Бэл посмотрел на дикий нехоженый простор, затем на друга.

— Слав, ты как с ногой своей по этим козьим тропам? Не крутовато будет?

— Нормально. Я здесь свой маршрут проложил. Ты, главное, сам не навернись, за мной шагай, чтобы не пришлось мне Варьке с Марусей во всех красках рассказывать, как дядя Бэл неожиданно уехал.

— Ты лучше расскажи, куда своих девчонок дел?

— А чего я, они у меня большие, сами решили прогуляться по случаю и до Петропавловска уехали с вахтовиками из ТЭЦ, к Варькиной подруге. У той тоже дочка, Марусина ровня, пусть моя с живыми детьми пообщается, чтоб не забыла, как они выглядят. Да и нам дали время все переговорить, обсудить, водки попить и план твоего маршрута разработать. Здесь, знаешь, не Кавказ, здесь без плана никак нельзя.

— Так эта махина с трубами в горах, которую мы проехали — это ТЭЦ?

— Ха! Не просто ТЭЦ, а ТЭЦ! Стоит на горячем вулкане, речка с гор затекает, снизу кипятится, и вниз, в город, тепло и электричество подается. Каково придумано, а?!

— Впечатляет. Умеют же наши заморочиться!

— Умеют. А ты чего Ульянку с Венькой с собой не взял? Он у тебя парень большой, с тобой бы по горам полазил.

Бэл слегка приотстал на крутом спуске, наблюдая, как ловко, почти не хромая, передвигается по этой круче Слава, и, скорее всего, вопрос не услышал, по крайней мере, ничего не ответил. Но, оказавшись на живой, дышащей земле, быстро догнал друга.

— Вот это да! — в удивлении, разводя руками, выпалил он. — Славка, это же… ну, я даже слов не найду! Как так может быть, чтобы все рядом и все вместе? Вот он, снег, летом лежит — не тает, вот кипяток в небо взлетает, сера, пар, грязь булькает, и тут же зелень, река горная… Мне все это снится, что ли?

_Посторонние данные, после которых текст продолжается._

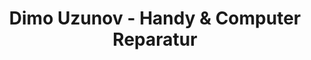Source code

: ---
title: "Dimo Uzunov - Handy & Computer Reparatur"
url: /ganzlin/dimo-uzunov-handy-und-computer-reparatur/
shop: Allgemein
---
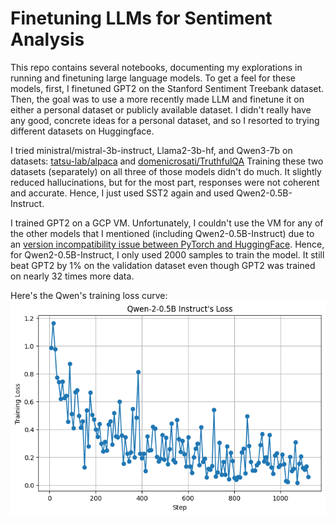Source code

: # Finetuning LLMs for Sentiment Analysis

This repo contains several notebooks, documenting my explorations in running and finetuning large language models. To get a feel for these models, first, I finetuned GPT2 on the Stanford Sentiment Treebank dataset. Then, the goal was to use a more recently made LLM and finetune it on either a personal dataset or publicly available dataset. I didn't really have any good, concrete ideas for a personal dataset, and so I resorted to trying different datasets on Huggingface. 

I tried ministral/mistral-3b-instruct, Llama2-3b-hf, and Qwen3-7b on datasets: [tatsu-lab/alpaca](https://huggingface.co/datasets/tatsu-lab/alpaca) and [domenicrosati/TruthfulQA](https://huggingface.co/datasets/domenicrosati/TruthfulQA) Training these two datasets (separately) on all three of those models didn't do much. It slightly reduced hallucinations, but for the most part, responses were not coherent and accurate. Hence, I just used SST2 again and used Qwen2-0.5B-Instruct. 

I trained GPT2 on a GCP VM. Unfortunately, I couldn't use the VM for any of the other models that I mentioned (including Qwen2-0.5B-Instruct) due to an [version incompatibility issue between PyTorch and HuggingFace](https://github.com/huggingface/transformers/pull/38328). Hence, for Qwen2-0.5B-Instruct, I only used 2000 samples to train the model. It still beat GPT2 by 1% on the validation dataset even though GPT2 was trained on nearly 32 times more data. 

Here's the Qwen's training loss curve:<br>
![Qwen training loss curve](https://github.com/rohitamar/llamafinetuning/blob/main/images/graph.png)

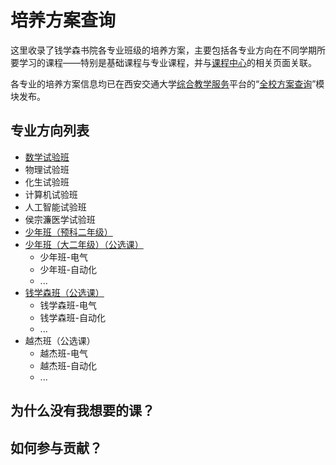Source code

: # 培养方案查询
这里收录了钱学森书院各专业班级的培养方案，主要包括各专业方向在不同学期所要学习的课程——特别是基础课程与专业课程，并与[课程中心](https://qyxf.github.io/course)的相关页面关联。

各专业的培养方案信息均已在西安交通大学[综合教学服务](http://ehall.xjtu.edu.cn/)平台的“[全校方案查询](http://ehall.xjtu.edu.cn/jwapp/sys/qxfacx/*default/index.do)”模块发布。

## 专业方向列表
- [数学试验班](/program/shushi)
- 物理试验班
- 化生试验班
- 计算机试验班
- 人工智能试验班
- 侯宗濂医学试验班
- [少年班（预科二年级）](/program/shaonianban-2017)
- [少年班（大二年级）（公选课）](/program/shaonianban-2015)
    + 少年班-电气
    + 少年班-自动化
    + ...
- [钱学森班（公选课）](/program/qianxuesen)
    + 钱学森班-电气
    + 钱学森班-自动化
    + ...
- 越杰班（公选课）
    + 越杰班-电气
    + 越杰班-自动化
    + ...

## 为什么没有我想要的课？

## 如何参与贡献？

— Ну, если только сон наяву. А вот здесь осторожнее! — Вячеслав отдернул друга от ледяного козырька, под которым с ревом проносилась горная река, через несколько метров вновь заныривая в снежный тоннель, чтобы уже где-то ниже, вырвавшись из теснин и преодолев все преграды, влиться в Тихий океан.

— Здесь, Бэл, иногда промоины образуются под снежником, можно легко провалиться. И, пожалуй, это будет самый быстрый спуск, хотя не совсем удобный.

— Принято.

А Вячеслав тут же присел, приглашая наклониться и друга:

— Посмотри, Бэл, какие удивительные растения стелятся по камням.

— Слава, ты меня все больше и больше удивляешь. Вот уж не думал, что на лютики-шмутики внимание будешь обращать. Стареешь, что ли?

— Не в возрасте дело. Остановись, присмотрись! Здесь же макромир с микромиром переплетается, вечное с мимолетным, и в этом суть данных мест. Оглянись, Бэл, этим вулканам миллионы лет, а вот цветок со спичечную головку через день исчезнет. Попробуй на вкус воду, которая бежит с высоты нескольких тысяч, с ледника, как знать, может, ровесника нашего седого мира, и скажи, есть здесь место для суеты, проблем Большой земли? Что они на фоне величия, сплетения изменчивости и незыблемости?

Бэл действительно остановился, огляделся, затем внимательно посмотрел на Вячеслава:

— Мой друг, да ты становишься поэтом! — И осторожно, стараясь не соскользнуть по размякшей местами грязи, стал подниматься обратно к метеостанции.

 

* * *

 

— И что, Слав? Типа приехал сюда, и сразу отлегло? Вот, прям, посмотрел на горы, на реки, на кисельные берега, и как бабка отшептала?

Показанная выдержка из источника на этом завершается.